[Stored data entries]

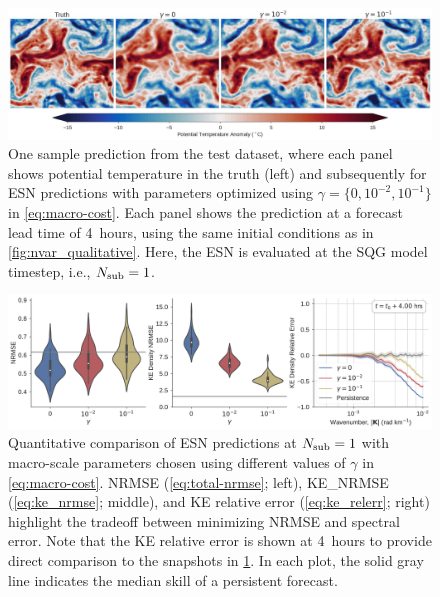 \begin{figure}
    \centering
    \includegraphics[width=\textwidth]{../figures/rc_qualitative_gamma.jpg}
    \caption{
        One sample prediction from the test dataset, where each panel shows
        potential temperature in the truth (left) and subsequently for
        ESN predictions with parameters optimized using
        $\gamma=\{0, 10^{-2}, 10^{-1}\}$ in \cref{eq:macro-cost}.
        Each panel shows the prediction at a forecast lead time of 4~hours,
        using the same initial conditions as in \cref{fig:nvar_qualitative}.
        Here, the ESN is evaluated at the SQG model timestep, i.e., $N_\text{sub}=1$.
    }
    \label{fig:rc_qualitative_nsub01}
\end{figure}

\begin{figure}
    \centering
    \includegraphics[width=\textwidth]{../figures/rc_all_nsub01.pdf}
    \caption{
        Quantitative comparison of ESN predictions at $N_\text{sub}=1$ with macro-scale
        parameters
        chosen using different values of $\gamma$ in \cref{eq:macro-cost}.
        NRMSE (\cref{eq:total-nrmse}; left), KE\_NRMSE (\cref{eq:ke_nrmse};
        middle), and
        KE relative error (\cref{eq:ke_relerr}; right) highlight the tradeoff
        between minimizing NRMSE and spectral error.
        Note that the KE relative error is shown at 4~hours to provide
        direct comparison to the snapshots in \cref{fig:rc_qualitative_nsub01}.
        In each plot, the solid gray line indicates the median skill of a persistent
        forecast.
    }
    \label{fig:rc_quantiative_nsub01}
\end{figure}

### What is expected
Transcribe each entry above without alteration, but keep the pictures out.

### Written response
 \begin{figure}
    \centering
    \includegraphics[width=\textwidth]{../figures/rc_qualitative_gamma.jpg}
    \caption{
        One sample prediction from the test dataset, where each panel shows
        potential temperature in the truth (left) and subsequently for
        ESN predictions with parameters optimized using
        $\gamma=\{0, 10^{-2}, 10^{-1}\}$ in \cref{eq:macro-cost}.
        Each panel shows the prediction at a forecast lead time of 4~hours,
        using the same initial conditions as in \cref{fig:nvar_qualitative}.
        Here, the ESN is evaluated at the SQG model timestep, i.e., $N_\text{sub}=1$.
    }
    \label{fig:rc_qualitative_nsub01}
\end{figure}

\begin{figure}
    \centering
    \includegraphics[width=\textwidth]{../figures/rc_all_nsub01.pdf}
    \caption{
        Quantitative comparison of ESN predictions at $N_\text{sub}=1$ with macro-scale
        parameters
        chosen using different values of $\gamma$ in \cref{eq:macro-cost}.
        NRMSE (\cref{eq:total-nrmse}; left), KE\_NRMSE (\cref{eq:ke_nrmse};
        middle), and
        KE relative error (\cref{eq:ke_relerr}; right) highlight the tradeoff
        between minimizing NRMSE and spectral error.
        Note that the KE relative error is shown at 4~hours to provide
        direct comparison to the snapshots in \cref{fig:rc_qualitative_nsub01}.
        In each plot, the solid gray line indicates the median skill of a persistent
        forecast.
    }
    \label{fig:rc_quantiative_nsub01}
\end{figure}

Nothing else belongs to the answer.